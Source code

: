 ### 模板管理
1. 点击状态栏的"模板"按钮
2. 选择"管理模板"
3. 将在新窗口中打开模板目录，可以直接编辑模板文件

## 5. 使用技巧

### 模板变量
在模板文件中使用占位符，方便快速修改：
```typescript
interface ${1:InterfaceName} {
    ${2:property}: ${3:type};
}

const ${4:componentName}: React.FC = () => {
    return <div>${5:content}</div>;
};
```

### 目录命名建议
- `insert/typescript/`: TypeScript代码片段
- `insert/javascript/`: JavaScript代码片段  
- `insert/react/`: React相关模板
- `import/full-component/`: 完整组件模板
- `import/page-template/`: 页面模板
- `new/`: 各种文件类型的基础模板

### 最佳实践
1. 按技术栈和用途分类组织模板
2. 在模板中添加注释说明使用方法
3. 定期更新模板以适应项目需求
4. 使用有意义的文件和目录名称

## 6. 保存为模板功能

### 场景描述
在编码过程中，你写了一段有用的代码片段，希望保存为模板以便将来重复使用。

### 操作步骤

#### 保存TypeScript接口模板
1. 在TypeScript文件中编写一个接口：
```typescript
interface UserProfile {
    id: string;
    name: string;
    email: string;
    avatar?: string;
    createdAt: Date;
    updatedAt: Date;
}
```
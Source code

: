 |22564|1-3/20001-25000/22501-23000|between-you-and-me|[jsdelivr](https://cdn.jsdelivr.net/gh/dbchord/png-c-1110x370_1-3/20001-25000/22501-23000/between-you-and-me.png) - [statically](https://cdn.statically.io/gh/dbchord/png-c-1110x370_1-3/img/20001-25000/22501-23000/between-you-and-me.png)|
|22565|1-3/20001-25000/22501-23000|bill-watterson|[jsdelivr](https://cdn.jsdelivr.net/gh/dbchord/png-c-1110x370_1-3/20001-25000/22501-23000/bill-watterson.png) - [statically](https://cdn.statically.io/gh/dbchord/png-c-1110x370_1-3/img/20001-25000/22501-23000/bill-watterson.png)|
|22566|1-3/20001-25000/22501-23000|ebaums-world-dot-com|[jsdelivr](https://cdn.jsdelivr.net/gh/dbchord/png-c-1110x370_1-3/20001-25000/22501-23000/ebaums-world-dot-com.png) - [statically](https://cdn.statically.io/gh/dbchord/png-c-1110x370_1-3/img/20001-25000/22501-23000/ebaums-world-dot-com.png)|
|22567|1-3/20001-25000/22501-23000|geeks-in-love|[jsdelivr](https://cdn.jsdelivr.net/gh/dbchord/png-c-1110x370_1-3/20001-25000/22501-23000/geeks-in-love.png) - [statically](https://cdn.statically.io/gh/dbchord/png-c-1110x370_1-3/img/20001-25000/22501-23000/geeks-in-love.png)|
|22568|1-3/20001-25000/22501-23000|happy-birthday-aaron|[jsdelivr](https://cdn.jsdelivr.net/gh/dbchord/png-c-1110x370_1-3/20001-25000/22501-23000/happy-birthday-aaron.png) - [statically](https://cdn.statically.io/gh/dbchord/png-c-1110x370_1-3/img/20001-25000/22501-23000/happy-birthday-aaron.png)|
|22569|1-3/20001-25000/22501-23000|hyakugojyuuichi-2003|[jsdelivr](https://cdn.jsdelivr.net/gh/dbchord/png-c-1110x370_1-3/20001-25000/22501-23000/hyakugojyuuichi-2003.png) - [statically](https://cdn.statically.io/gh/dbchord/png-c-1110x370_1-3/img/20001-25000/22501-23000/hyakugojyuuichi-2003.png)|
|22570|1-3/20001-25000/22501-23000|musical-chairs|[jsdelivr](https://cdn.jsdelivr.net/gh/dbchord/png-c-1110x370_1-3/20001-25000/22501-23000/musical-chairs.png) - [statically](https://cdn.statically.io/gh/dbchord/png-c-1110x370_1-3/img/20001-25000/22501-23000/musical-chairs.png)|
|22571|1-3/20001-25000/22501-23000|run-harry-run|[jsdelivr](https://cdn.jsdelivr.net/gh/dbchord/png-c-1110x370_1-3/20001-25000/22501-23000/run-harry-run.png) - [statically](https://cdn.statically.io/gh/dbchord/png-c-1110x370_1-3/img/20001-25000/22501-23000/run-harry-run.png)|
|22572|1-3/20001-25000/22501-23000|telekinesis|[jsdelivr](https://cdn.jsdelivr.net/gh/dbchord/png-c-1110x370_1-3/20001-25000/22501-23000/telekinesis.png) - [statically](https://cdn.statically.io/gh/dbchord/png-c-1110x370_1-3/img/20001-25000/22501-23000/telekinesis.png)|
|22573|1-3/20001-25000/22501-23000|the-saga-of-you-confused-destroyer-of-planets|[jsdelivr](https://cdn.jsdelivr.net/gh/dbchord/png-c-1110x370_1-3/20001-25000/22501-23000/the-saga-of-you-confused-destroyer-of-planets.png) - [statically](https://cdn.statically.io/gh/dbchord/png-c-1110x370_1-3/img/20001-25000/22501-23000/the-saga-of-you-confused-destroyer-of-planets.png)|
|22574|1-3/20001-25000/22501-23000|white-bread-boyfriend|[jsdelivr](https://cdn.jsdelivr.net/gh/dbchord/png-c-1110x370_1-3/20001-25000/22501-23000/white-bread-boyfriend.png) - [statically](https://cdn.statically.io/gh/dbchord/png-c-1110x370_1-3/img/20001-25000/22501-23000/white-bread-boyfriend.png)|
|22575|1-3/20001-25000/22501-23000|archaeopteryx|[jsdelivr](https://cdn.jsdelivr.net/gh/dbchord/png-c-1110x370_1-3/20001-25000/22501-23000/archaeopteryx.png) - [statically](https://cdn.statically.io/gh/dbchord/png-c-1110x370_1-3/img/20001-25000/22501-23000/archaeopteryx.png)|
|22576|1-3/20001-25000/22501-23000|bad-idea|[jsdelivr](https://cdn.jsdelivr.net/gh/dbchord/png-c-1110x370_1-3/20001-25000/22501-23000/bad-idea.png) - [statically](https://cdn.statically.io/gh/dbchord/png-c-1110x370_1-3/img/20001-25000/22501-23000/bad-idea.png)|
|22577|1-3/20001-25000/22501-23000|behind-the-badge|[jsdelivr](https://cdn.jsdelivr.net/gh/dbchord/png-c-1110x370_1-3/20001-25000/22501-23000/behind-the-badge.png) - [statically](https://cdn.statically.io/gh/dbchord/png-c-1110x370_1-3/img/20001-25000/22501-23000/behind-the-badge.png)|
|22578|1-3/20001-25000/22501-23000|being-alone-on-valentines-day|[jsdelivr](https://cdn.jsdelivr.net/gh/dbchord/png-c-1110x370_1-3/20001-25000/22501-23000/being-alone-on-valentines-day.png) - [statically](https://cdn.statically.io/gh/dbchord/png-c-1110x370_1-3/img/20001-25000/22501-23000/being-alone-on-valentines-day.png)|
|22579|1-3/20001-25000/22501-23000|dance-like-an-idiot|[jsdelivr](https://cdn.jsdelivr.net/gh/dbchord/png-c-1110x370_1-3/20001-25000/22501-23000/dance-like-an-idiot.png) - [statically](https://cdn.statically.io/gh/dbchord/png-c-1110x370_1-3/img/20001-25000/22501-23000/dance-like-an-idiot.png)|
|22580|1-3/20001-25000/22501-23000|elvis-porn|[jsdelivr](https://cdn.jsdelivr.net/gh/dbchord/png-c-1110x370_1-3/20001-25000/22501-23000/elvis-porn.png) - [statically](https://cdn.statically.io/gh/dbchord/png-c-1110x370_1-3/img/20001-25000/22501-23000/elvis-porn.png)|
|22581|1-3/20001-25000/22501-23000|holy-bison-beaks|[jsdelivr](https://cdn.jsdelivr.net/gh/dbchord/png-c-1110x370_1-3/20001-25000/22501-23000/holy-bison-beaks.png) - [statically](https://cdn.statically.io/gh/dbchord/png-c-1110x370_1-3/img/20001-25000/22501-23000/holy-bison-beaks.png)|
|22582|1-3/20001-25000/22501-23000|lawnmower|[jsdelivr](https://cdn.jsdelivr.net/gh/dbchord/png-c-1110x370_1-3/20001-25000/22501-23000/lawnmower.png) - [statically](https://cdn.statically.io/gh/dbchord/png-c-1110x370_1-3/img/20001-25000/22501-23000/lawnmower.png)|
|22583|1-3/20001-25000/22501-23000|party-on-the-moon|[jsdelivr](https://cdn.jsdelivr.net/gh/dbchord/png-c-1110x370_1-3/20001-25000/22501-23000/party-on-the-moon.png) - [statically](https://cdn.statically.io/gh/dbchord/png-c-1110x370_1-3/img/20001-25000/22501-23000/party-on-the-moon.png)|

→ **REQUIRED ACTION**
When a line in the material above includes the word "interface", copy that line.

→ **YOUR RESPONSE**
interface ${1:InterfaceName} {
interface UserProfile {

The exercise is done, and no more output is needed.